Thelonious Monk's I Mean You was the opener, a typically jolting, assymmetrical melody with a sly release into straight swing ideally suited to Weller's blend of gruff, behind-the-beat sauntering and sudden bursts of purring speed, as if he alternately remembers and forgets he has a fifth gear. At first, the saxophonist stated the theme as if trailing idly behind the others, then accelerated into double-time phrases increasingly free of the steadily pulsating rattle of the band (drummer Dave Barry is a brittle, metallic-sounding player), turning eventually into guttural warbles and trills.

Pianist David Newton then took off into the first of what became a stream of astonishing solos. Often a glossy, urbane performer diplomatically servicing singers, Newton cut loose - partly under provocation from the stinging sound of Barry's percussion and secured by Andy Cleyndert's luxuriously reassuring basslines - to reveal world-class skills.
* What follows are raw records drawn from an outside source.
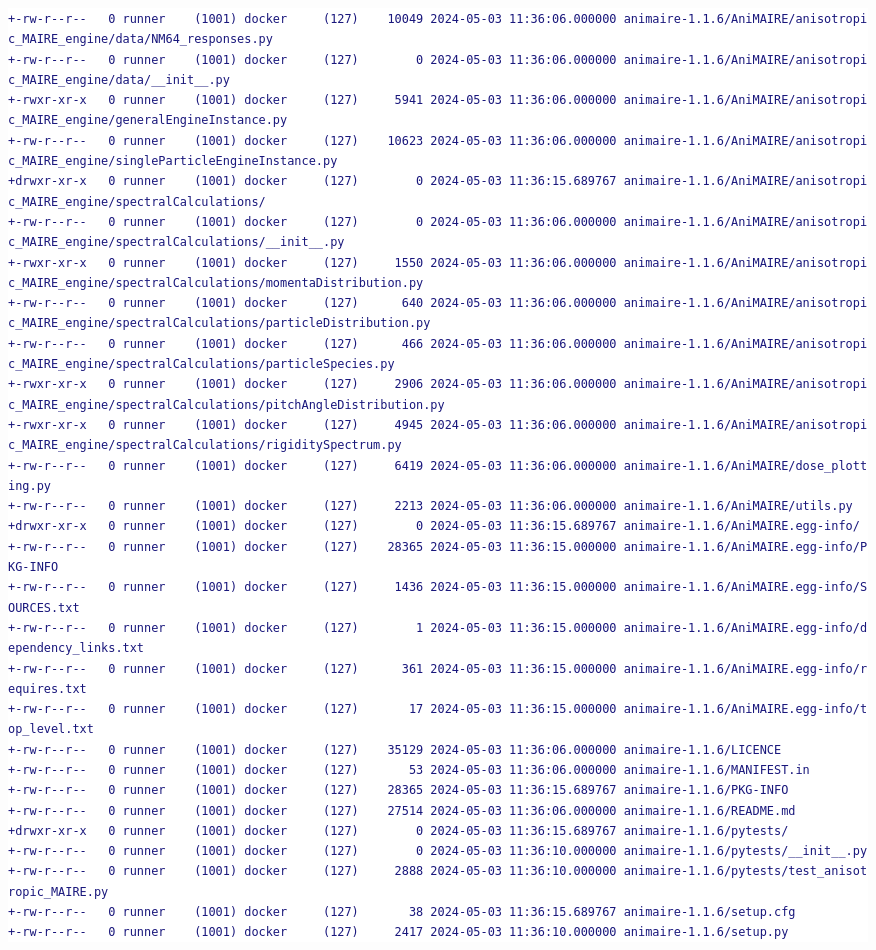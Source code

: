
 ```diff
+-rw-r--r--   0 runner    (1001) docker     (127)    10049 2024-05-03 11:36:06.000000 animaire-1.1.6/AniMAIRE/anisotropic_MAIRE_engine/data/NM64_responses.py
+-rw-r--r--   0 runner    (1001) docker     (127)        0 2024-05-03 11:36:06.000000 animaire-1.1.6/AniMAIRE/anisotropic_MAIRE_engine/data/__init__.py
+-rwxr-xr-x   0 runner    (1001) docker     (127)     5941 2024-05-03 11:36:06.000000 animaire-1.1.6/AniMAIRE/anisotropic_MAIRE_engine/generalEngineInstance.py
+-rw-r--r--   0 runner    (1001) docker     (127)    10623 2024-05-03 11:36:06.000000 animaire-1.1.6/AniMAIRE/anisotropic_MAIRE_engine/singleParticleEngineInstance.py
+drwxr-xr-x   0 runner    (1001) docker     (127)        0 2024-05-03 11:36:15.689767 animaire-1.1.6/AniMAIRE/anisotropic_MAIRE_engine/spectralCalculations/
+-rw-r--r--   0 runner    (1001) docker     (127)        0 2024-05-03 11:36:06.000000 animaire-1.1.6/AniMAIRE/anisotropic_MAIRE_engine/spectralCalculations/__init__.py
+-rwxr-xr-x   0 runner    (1001) docker     (127)     1550 2024-05-03 11:36:06.000000 animaire-1.1.6/AniMAIRE/anisotropic_MAIRE_engine/spectralCalculations/momentaDistribution.py
+-rw-r--r--   0 runner    (1001) docker     (127)      640 2024-05-03 11:36:06.000000 animaire-1.1.6/AniMAIRE/anisotropic_MAIRE_engine/spectralCalculations/particleDistribution.py
+-rw-r--r--   0 runner    (1001) docker     (127)      466 2024-05-03 11:36:06.000000 animaire-1.1.6/AniMAIRE/anisotropic_MAIRE_engine/spectralCalculations/particleSpecies.py
+-rwxr-xr-x   0 runner    (1001) docker     (127)     2906 2024-05-03 11:36:06.000000 animaire-1.1.6/AniMAIRE/anisotropic_MAIRE_engine/spectralCalculations/pitchAngleDistribution.py
+-rwxr-xr-x   0 runner    (1001) docker     (127)     4945 2024-05-03 11:36:06.000000 animaire-1.1.6/AniMAIRE/anisotropic_MAIRE_engine/spectralCalculations/rigiditySpectrum.py
+-rw-r--r--   0 runner    (1001) docker     (127)     6419 2024-05-03 11:36:06.000000 animaire-1.1.6/AniMAIRE/dose_plotting.py
+-rw-r--r--   0 runner    (1001) docker     (127)     2213 2024-05-03 11:36:06.000000 animaire-1.1.6/AniMAIRE/utils.py
+drwxr-xr-x   0 runner    (1001) docker     (127)        0 2024-05-03 11:36:15.689767 animaire-1.1.6/AniMAIRE.egg-info/
+-rw-r--r--   0 runner    (1001) docker     (127)    28365 2024-05-03 11:36:15.000000 animaire-1.1.6/AniMAIRE.egg-info/PKG-INFO
+-rw-r--r--   0 runner    (1001) docker     (127)     1436 2024-05-03 11:36:15.000000 animaire-1.1.6/AniMAIRE.egg-info/SOURCES.txt
+-rw-r--r--   0 runner    (1001) docker     (127)        1 2024-05-03 11:36:15.000000 animaire-1.1.6/AniMAIRE.egg-info/dependency_links.txt
+-rw-r--r--   0 runner    (1001) docker     (127)      361 2024-05-03 11:36:15.000000 animaire-1.1.6/AniMAIRE.egg-info/requires.txt
+-rw-r--r--   0 runner    (1001) docker     (127)       17 2024-05-03 11:36:15.000000 animaire-1.1.6/AniMAIRE.egg-info/top_level.txt
+-rw-r--r--   0 runner    (1001) docker     (127)    35129 2024-05-03 11:36:06.000000 animaire-1.1.6/LICENCE
+-rw-r--r--   0 runner    (1001) docker     (127)       53 2024-05-03 11:36:06.000000 animaire-1.1.6/MANIFEST.in
+-rw-r--r--   0 runner    (1001) docker     (127)    28365 2024-05-03 11:36:15.689767 animaire-1.1.6/PKG-INFO
+-rw-r--r--   0 runner    (1001) docker     (127)    27514 2024-05-03 11:36:06.000000 animaire-1.1.6/README.md
+drwxr-xr-x   0 runner    (1001) docker     (127)        0 2024-05-03 11:36:15.689767 animaire-1.1.6/pytests/
+-rw-r--r--   0 runner    (1001) docker     (127)        0 2024-05-03 11:36:10.000000 animaire-1.1.6/pytests/__init__.py
+-rw-r--r--   0 runner    (1001) docker     (127)     2888 2024-05-03 11:36:10.000000 animaire-1.1.6/pytests/test_anisotropic_MAIRE.py
+-rw-r--r--   0 runner    (1001) docker     (127)       38 2024-05-03 11:36:15.689767 animaire-1.1.6/setup.cfg
+-rw-r--r--   0 runner    (1001) docker     (127)     2417 2024-05-03 11:36:10.000000 animaire-1.1.6/setup.py
```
Love For Sale was given an unfamiliar racing, train-rhythm tempo, with Weller postponing the tune for several choruses and eventually veering into bagpipe-like wails, while Newton unleashed another break in which every chorus had a unique shape, and the pianist shuffled grumpy low-end phrases against buzzing-wasp trills, jangling harmonies, sporadic visits to the underlying vamp, and a rollicking chordal finale.

Weller toyed with the backbeat, sometimes dropping scattered notes grudgingly, sometimes squeezing more in than the rhythmic space would have seemed to permit. Yesterdays brought David Newton close to Brad Mehldau territory as his left hand emphatically argued with his right, and the band swapped figures with something as close to glee as jazz musicians allow themselves.